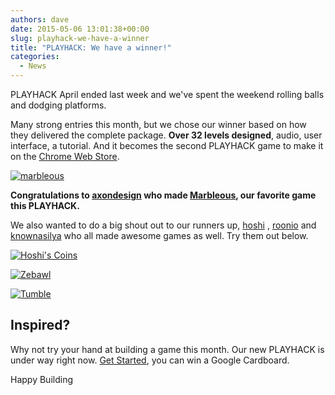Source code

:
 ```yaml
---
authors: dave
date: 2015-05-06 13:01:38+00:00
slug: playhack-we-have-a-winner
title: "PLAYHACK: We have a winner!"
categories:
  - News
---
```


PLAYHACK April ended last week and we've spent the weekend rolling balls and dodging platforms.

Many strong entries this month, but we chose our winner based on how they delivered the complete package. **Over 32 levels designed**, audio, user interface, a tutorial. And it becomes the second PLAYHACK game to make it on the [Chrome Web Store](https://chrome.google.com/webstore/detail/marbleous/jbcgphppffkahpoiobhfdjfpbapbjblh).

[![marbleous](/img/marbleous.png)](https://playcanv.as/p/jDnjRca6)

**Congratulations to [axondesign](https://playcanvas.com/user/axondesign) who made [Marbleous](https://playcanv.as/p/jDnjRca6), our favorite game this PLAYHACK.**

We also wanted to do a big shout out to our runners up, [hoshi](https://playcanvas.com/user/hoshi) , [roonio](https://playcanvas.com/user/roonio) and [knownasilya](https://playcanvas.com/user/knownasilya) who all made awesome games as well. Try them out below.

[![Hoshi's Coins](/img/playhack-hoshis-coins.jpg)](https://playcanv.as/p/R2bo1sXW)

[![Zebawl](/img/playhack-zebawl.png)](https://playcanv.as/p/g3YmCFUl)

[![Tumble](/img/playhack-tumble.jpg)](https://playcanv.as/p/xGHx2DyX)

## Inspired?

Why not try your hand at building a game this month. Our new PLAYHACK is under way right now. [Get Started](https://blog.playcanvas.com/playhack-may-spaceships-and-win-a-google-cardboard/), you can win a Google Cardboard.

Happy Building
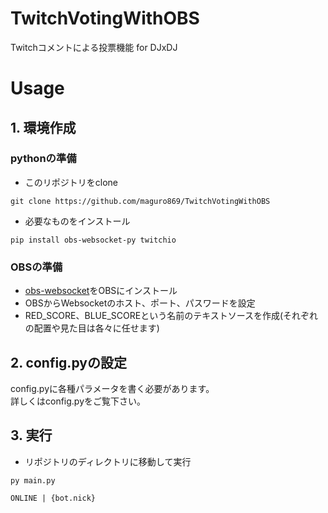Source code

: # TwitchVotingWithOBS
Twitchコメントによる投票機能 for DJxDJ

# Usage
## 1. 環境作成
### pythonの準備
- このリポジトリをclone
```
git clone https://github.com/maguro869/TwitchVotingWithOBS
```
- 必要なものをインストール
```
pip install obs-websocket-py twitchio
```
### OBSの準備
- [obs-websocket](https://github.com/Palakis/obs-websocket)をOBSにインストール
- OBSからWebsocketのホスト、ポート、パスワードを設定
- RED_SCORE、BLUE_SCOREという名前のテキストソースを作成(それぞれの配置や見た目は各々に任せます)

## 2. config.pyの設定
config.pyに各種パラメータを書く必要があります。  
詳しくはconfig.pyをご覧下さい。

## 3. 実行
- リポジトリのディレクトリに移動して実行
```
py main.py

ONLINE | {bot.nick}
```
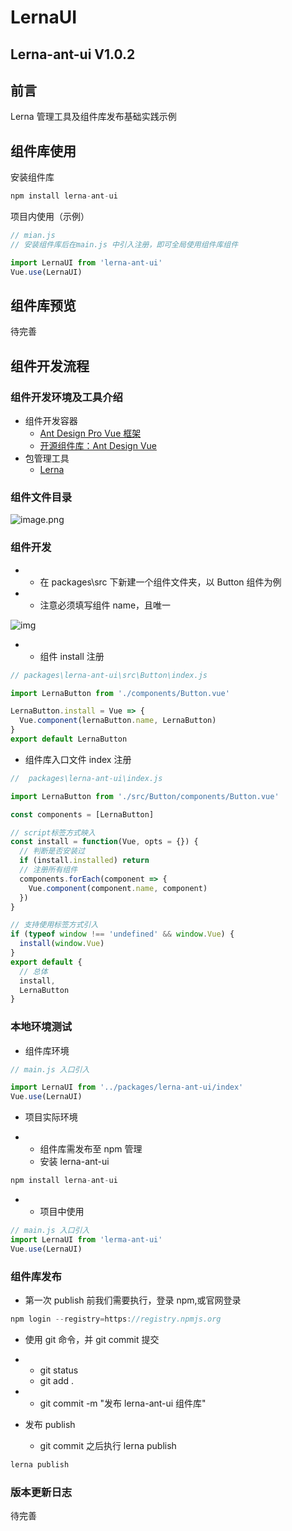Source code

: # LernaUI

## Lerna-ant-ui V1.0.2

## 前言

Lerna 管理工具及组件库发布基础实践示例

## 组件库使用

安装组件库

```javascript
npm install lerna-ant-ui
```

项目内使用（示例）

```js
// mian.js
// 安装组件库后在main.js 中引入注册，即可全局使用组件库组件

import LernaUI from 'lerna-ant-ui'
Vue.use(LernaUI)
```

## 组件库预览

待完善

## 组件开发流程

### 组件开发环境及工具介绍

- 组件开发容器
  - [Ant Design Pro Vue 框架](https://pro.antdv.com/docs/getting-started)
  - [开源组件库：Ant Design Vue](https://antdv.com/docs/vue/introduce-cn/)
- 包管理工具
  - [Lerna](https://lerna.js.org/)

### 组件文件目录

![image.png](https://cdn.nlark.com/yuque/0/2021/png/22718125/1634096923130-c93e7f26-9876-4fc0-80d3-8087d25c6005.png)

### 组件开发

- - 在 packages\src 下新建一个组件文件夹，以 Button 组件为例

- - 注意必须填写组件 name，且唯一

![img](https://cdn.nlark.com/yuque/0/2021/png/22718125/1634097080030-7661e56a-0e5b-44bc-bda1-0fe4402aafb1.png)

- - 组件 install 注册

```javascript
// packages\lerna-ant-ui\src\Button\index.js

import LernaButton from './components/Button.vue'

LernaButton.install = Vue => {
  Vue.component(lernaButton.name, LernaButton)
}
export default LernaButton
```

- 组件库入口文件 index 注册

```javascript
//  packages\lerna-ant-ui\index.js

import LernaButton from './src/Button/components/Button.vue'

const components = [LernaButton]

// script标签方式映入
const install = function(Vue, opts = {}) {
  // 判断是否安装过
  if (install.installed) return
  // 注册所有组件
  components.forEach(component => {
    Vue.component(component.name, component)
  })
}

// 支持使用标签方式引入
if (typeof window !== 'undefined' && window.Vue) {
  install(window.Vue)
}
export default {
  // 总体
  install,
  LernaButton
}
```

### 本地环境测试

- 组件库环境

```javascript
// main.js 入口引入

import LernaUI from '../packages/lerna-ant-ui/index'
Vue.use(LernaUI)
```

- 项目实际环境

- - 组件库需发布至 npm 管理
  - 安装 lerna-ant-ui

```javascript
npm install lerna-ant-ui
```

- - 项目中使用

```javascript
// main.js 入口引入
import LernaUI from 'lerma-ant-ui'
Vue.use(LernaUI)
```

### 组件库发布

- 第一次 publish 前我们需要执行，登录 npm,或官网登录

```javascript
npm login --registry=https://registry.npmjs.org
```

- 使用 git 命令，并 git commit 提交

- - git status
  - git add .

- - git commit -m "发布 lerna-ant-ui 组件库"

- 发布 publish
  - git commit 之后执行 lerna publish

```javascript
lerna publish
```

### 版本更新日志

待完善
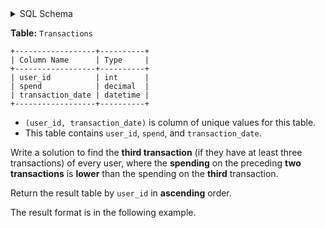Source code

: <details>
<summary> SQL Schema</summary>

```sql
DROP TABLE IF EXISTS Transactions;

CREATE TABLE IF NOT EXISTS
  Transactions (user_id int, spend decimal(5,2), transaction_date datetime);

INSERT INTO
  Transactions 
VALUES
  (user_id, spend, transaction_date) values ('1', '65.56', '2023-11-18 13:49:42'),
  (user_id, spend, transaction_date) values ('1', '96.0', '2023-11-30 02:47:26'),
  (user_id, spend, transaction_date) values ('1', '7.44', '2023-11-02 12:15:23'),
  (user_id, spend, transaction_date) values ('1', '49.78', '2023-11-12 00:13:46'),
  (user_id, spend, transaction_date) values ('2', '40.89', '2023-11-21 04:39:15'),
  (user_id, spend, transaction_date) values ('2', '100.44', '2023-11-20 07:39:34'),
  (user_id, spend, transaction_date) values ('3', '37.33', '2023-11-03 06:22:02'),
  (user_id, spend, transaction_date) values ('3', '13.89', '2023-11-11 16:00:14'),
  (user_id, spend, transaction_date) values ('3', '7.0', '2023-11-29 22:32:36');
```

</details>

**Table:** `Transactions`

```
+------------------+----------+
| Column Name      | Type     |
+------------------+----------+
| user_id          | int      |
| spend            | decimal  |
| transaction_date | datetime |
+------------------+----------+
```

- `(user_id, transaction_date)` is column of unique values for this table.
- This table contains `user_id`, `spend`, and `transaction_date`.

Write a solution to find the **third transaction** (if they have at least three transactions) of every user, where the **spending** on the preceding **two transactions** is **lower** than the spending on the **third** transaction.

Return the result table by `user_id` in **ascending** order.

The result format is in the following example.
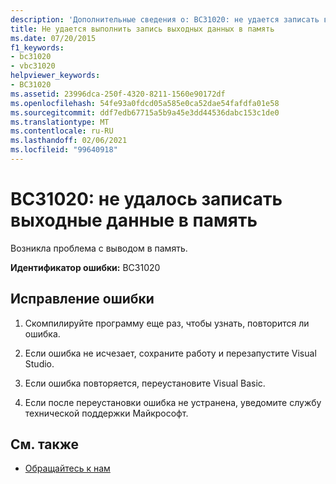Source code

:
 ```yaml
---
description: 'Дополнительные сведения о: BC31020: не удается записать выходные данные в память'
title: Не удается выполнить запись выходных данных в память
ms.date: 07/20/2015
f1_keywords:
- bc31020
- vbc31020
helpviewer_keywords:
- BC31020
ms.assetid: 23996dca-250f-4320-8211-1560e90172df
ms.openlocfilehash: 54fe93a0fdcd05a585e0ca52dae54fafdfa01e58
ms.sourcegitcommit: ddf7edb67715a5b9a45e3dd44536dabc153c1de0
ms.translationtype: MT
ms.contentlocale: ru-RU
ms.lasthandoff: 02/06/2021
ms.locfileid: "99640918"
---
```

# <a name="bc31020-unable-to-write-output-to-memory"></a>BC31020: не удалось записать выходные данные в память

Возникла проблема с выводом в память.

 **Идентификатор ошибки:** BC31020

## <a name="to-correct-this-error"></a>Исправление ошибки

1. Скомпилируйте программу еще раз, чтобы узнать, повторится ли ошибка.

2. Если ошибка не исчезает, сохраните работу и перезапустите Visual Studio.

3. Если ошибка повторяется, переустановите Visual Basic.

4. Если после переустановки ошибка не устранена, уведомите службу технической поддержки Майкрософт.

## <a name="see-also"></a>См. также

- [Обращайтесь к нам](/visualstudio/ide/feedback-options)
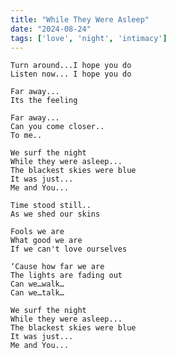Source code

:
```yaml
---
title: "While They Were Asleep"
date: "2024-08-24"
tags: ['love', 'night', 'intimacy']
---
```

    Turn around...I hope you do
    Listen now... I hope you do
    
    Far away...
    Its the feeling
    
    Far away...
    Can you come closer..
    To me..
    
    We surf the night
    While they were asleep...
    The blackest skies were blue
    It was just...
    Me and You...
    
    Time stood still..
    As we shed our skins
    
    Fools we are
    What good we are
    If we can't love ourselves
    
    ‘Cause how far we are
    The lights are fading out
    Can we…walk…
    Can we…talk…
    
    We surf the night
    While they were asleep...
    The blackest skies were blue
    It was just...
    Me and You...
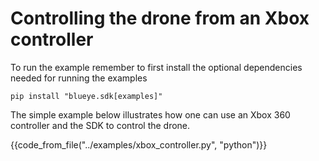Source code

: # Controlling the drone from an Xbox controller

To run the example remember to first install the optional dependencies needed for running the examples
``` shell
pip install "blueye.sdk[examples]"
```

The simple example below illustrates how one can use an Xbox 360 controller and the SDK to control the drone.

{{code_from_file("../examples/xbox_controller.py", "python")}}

━━━━━━━━━━━━━━━━━━━━━━━━━━━━━━

The answer must consist of every line from the entries above that contains the string "components".

import LernaButton from './components/Button.vue'
import LernaButton from './src/Button/components/Button.vue'
const components = [LernaButton]
  components.forEach(component => {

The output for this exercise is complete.